Olof Teodor "Tore" Svennberg (28 February 1858 - 8 May 1941) was a Swedish actor and theatre director whose career spanned more than five decades.

==Biography==
Born in Stockholm, Tore Svennberg made his stage debut at the Folkan Theatre in his hometown in 1877. From 1878 to 1891 he was engaged with various national touring theatre companies with actress Julia Håkansson and was from time to time cast by Swedish stage director Albert Ranft. At the Swedish Theatre, he played in several August Strindberg dramas: Gustav Vasa, starred in Erik XIV in 1899, A Dream Play in 1907 and The Dance of Death in 1919. He also appeared in many roles by Henrik Ibsen: as Helmer in A Doll's House in 1889, as Hjalmar Ekdahl in The Wild Duck in 1891 and as Borkman in John Gabriel Borkman in 1897.

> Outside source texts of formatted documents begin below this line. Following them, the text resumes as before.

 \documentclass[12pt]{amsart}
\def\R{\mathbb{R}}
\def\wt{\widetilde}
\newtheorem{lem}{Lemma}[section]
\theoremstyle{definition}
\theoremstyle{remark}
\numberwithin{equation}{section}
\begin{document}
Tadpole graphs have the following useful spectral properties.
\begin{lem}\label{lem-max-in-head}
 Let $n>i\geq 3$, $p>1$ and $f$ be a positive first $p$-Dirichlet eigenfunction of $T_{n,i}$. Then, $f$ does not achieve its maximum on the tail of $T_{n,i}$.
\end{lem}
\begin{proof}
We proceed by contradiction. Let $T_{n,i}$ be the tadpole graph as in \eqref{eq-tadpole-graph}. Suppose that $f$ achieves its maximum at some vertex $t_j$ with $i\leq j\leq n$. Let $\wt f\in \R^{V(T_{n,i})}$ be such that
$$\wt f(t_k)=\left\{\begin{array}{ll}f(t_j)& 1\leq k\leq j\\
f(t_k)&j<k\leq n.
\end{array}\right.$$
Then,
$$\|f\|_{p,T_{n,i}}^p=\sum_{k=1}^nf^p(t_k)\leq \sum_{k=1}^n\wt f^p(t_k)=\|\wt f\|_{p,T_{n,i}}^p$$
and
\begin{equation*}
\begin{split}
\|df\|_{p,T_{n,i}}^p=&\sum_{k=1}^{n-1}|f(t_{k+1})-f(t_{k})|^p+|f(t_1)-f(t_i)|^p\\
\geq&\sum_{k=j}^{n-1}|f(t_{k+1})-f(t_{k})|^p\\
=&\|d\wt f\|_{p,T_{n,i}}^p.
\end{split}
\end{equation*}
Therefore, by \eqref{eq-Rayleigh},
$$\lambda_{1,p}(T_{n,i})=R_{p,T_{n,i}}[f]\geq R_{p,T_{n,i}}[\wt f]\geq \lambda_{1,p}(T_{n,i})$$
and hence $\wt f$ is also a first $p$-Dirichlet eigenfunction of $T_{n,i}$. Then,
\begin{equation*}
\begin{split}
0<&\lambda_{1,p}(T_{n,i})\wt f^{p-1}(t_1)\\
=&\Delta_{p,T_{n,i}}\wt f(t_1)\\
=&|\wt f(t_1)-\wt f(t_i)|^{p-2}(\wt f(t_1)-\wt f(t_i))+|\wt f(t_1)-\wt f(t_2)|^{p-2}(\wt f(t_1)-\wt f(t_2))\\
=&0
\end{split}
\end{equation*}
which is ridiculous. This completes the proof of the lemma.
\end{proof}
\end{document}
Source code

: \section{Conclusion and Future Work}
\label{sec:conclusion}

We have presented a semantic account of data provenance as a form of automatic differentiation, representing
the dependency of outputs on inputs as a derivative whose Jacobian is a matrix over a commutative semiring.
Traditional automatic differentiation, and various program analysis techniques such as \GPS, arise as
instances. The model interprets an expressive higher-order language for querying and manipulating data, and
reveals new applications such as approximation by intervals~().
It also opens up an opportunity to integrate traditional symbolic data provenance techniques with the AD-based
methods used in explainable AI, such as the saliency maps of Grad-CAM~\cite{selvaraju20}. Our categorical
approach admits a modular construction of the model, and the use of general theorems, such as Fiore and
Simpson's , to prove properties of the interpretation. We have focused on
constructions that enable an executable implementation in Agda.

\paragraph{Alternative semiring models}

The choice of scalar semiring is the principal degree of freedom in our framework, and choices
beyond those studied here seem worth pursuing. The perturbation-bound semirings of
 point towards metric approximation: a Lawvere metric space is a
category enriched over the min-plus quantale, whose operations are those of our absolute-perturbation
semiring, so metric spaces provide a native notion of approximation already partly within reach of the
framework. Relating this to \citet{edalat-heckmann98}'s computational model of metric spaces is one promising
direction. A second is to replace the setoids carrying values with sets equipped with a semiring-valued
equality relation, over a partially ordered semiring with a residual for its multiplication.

In 1920 Svennberg was engaged at the Swedish Royal Dramatic Theatre, where he later became director from 1922 to 1928. He managed to attract audiences by focusing on classics and foreign plays.

Svennberg also appeared in a number of films, beginning in the Victor Sjöström-directed 1919 drama Sons of Ingmar, based on the novel Jerusalem by Selma Lagerlöf, and performed in his last film role at the age of 82 in Per Lindberg's 1940 drama Stål. He is possibly best recalled internationally for his role as Magnus Barring in the 1938 film A Woman's Face opposite actress Ingrid Bergman.

==Selected filmography==
- Sons of Ingmar (1919)
- The Monastery of Sendomir (1920)
- The Phantom Carriage (1921)
- A Wild Bird (1921)
- Say It with Music (1929)
- Frida's Songs (1930)
- What Do Men Know? (1933)
- Ocean Breakers (1935)
- A Woman's Face (1938)

==Personal life==
Tore Svennberg was married in 1905 to actress Karin Wiberg.